Given the political instability and the economic downturn that is partly due to this and to other factors such as el nino and drops in export prices of key commodities the Minister of Finance has understandably produced a cautious budget in which there are no new taxes. There are some increases in licences and fees but these are not excessive.

The main thrust of the budget proposals is to stimulate private sector investment, to promote housing development, to increase public sector wages, to continue the poverty alleviation programme and to assist the Neighbourhood Democratic Councils.

The first objective, private sector development, will be sought by virtue of four measures. First, securities legislation will be introduced. This is welcome and long overdue. The minister does not indicate if draft legislation is ready and how long this will take. The earlier call exchange, of course, flopped.

Securities legislation can promote private sector development by facilitating primary share issues like the one Banks DIH Limited had last year to enable companies to raise money direct from the public and other than through the banking system. Though such financing is interest free, of course, there is the cost of paying dividends thereon forever after (and the existing shareholders are affected, too) but it is initially very helpful to a company that needs to expand but may already have borrowed heavily.

A stock market also promotes secondary dealing and makes shares much more easily negotiable. The minister should proceed with this as a priority and should seek a competent and experienced person, perhaps from Trinidad or Jamaica which have flourishing stock markets, to run it.

He also proposes updating the insurance laws to improve competition and protect consumers and to enable the industry to use its considerable financial resources more productively (by lending to businesses, for example?). These are all admirable objectives and presumably a suitable precedent is available. It is important that these good ideas not be allowed to slide which they can so easily do. The minister should ideally have target dates for all these proposals.
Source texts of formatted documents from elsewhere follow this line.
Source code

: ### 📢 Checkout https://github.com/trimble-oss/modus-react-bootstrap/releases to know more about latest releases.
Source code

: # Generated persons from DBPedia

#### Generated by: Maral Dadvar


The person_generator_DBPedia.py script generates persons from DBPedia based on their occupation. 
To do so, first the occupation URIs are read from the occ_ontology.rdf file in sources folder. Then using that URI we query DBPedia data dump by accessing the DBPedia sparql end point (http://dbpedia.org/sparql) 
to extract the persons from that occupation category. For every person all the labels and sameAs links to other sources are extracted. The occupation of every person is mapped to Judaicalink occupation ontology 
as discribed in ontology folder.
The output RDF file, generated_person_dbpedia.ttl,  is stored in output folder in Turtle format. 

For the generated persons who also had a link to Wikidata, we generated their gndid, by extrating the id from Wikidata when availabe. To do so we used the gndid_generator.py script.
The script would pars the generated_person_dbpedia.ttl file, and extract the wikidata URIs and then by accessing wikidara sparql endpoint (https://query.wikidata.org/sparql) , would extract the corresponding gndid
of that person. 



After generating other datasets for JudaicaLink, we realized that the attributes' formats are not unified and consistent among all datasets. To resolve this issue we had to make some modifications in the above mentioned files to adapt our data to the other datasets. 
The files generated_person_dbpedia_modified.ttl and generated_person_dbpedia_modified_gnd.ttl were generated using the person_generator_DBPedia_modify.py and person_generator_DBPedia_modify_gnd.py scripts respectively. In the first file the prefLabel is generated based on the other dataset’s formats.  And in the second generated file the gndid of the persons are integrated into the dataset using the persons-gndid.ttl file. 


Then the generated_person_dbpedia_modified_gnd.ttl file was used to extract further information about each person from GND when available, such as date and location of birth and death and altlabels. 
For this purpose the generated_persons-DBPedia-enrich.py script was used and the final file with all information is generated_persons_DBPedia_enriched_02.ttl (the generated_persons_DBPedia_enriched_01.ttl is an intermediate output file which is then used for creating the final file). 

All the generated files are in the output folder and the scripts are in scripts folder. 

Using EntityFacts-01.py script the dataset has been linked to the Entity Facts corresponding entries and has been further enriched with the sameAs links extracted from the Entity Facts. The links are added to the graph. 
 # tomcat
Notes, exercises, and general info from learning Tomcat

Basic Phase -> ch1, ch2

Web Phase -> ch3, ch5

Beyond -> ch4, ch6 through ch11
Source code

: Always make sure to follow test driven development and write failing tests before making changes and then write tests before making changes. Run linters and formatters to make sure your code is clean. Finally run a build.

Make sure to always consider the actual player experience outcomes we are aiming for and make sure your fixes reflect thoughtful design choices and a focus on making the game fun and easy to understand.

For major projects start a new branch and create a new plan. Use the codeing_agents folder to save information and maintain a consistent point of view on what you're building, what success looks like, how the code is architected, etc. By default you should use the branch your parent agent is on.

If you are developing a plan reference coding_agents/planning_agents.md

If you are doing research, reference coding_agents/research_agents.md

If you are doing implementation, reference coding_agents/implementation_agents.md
The next proposal is for the setting up of a private sector development bank. This is badly needed and hopefully funding can be obtained. Many local manufacturing businesses badly need to upgrade their equipment and some have had to do so on most onerous terms including high interest rates, short term repayment and limited tax relief. Here again, time is of the essence.

Finally, the minister plans to reintroduce five year tax holidays for `pioneering' industries that add value to domestic raw materials such as furniture, fish processing, jewellery and canning and for industries that help to open up new areas like the intermediate savannahs.

This is a useful package of measures. The main caveat must be that at the moment they are all just words on a page. Follow up is crucial and the minister should perhaps designate a task force with private sector involvement dedicted to the quick passage of these measures.

As for housing, the idea of cheap long term financing is sensible. The incentive will be to make financial institutions incorporating under the proposed new Mortgage Financing Act tax free like the New Building Society Limited. The government also intends to raise funds to develop the infrastructure on some of the housing estates that have been started but are at present without proper roads, drainage and electricity.

There will be no wage freeze and negotiations, the minister says, will begin soon with the Public Service Union for wage increases for l998. Key supplements for certain categories of officers will continue.

In all the circumstances this is a sensible, holding budget. It creates incentives for private sector expansion and thus more jobs and growth but implementation will be the acid test. US$5 million hs been budgeted for relief from the effects of el nino.